Justiça federal adia julgamento disciplinar de Dallagnol no CNMP

De acordo com a decisão, o conselheiro do órgão, responsável pelo caso, não concluiu todas as etapas necessárias e acelerou a análise

atualizado 26/08/2019 15:25

Daniel Ferreira/Metrópoles

A Justiça federal adiou o julgamento disciplinar envolvendo o coordenador da Lava Jato em Curitiba (PR), Deltan Dallagnol, que estava previsto para ocorrer nesta terça-feira (27/08/2019) no Conselho Nacional de Justiça do Ministério Público (CNMP). De acordo com a decisão, o conselheiro indicado para analisar o caso não concluiu todas as etapas necessárias e acelerou o debate.

“Ante ao exposto, amparado nos princípios da razoabilidade, ampla defesa e do contraditório, defiro o pedido de antecipação de tutela, a fim de determinar a imediata suspensão do PAD nº 1.00898/2018-99 (CNMP), devendo o processo ser retirado da pauta de julgamento”, diz trecho do despacho judicial.

Segundo o entendimento da Justiça, o conselheiro indicado pelo Senado, Luiz Fernando Bandeira de Mello Filho, atropelou ritos para acelerar o julgamento, inserindo-o na pauta antes de apresentadas as alegações finais e negando prazo para manifestação adequada da defesa.

“Fica aquele órgão autorizado, todavia, a dar seguimento ao procedimento disciplinar em comento desde que assegurados a ampla defesa e o contraditório, conforme referido na presente decisão”, finaliza o despacho.

Casos
No último dia 2 de agosto, o corregedor nacional do Ministério Público (CNMP), Orlando Rochadel, abriu uma nova reclamação disciplinar para apurar a conduta do procurador da República Deltan Dallagnol, coordenador da Operação Lava Jato em Curitiba, desta vez pela participação em encontro secreto com representantes de bancos e investidores, relatada pelo site The Intercept Brasil no último dia 26. Segundo o site, o procurador foi o destaque do evento, organizado em junho de 2018. Dallagnol terá 10 dias para se manifestar sobre o caso.

Em nota, a assessoria da força-tarefa afirmou que o procurador esclarecerá ao CNMP que foi ao encontro com “o propósito de debater o tema de combate à corrupção e cidadania”, “expondo em particular as Novas Medidas Contra a Corrupção”, e que o comparecimento foi “gratuito”. A nota também diz ser “leviana qualquer ilação” de que teriam sido fornecidas informações de caráter sigiloso no encontro.

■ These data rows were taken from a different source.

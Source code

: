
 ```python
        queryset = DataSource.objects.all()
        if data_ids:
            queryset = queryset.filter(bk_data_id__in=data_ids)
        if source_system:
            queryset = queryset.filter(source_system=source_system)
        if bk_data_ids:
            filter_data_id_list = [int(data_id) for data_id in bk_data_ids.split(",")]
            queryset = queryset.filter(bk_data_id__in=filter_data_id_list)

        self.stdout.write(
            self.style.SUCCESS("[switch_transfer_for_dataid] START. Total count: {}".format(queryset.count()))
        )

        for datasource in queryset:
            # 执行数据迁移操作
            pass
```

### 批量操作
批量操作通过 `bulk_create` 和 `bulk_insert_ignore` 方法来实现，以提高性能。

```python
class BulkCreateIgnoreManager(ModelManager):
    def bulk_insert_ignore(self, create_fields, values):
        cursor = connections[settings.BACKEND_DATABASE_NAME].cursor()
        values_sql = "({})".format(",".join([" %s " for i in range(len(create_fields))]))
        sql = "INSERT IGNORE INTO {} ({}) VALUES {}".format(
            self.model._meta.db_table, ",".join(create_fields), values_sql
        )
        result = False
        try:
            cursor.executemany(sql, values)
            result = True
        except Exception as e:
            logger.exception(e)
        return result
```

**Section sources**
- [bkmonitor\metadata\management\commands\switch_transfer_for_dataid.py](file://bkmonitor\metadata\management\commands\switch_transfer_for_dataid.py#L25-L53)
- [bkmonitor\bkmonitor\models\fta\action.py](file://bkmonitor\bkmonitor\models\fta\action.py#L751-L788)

O procurador ainda é alvo de outro procedimento aberto pelo corregedor em julho, também instaurado com base no conteúdo de supostas mensagens trocadas entre Dallagnol e membros da força-tarefa da Lava Jato. Este caso foi aberto a partir de notícia de que o procurador teria montado um plano de negócios de eventos e palestras para lucrar com a fama e contatos obtidos durante as investigações da Lava Jato.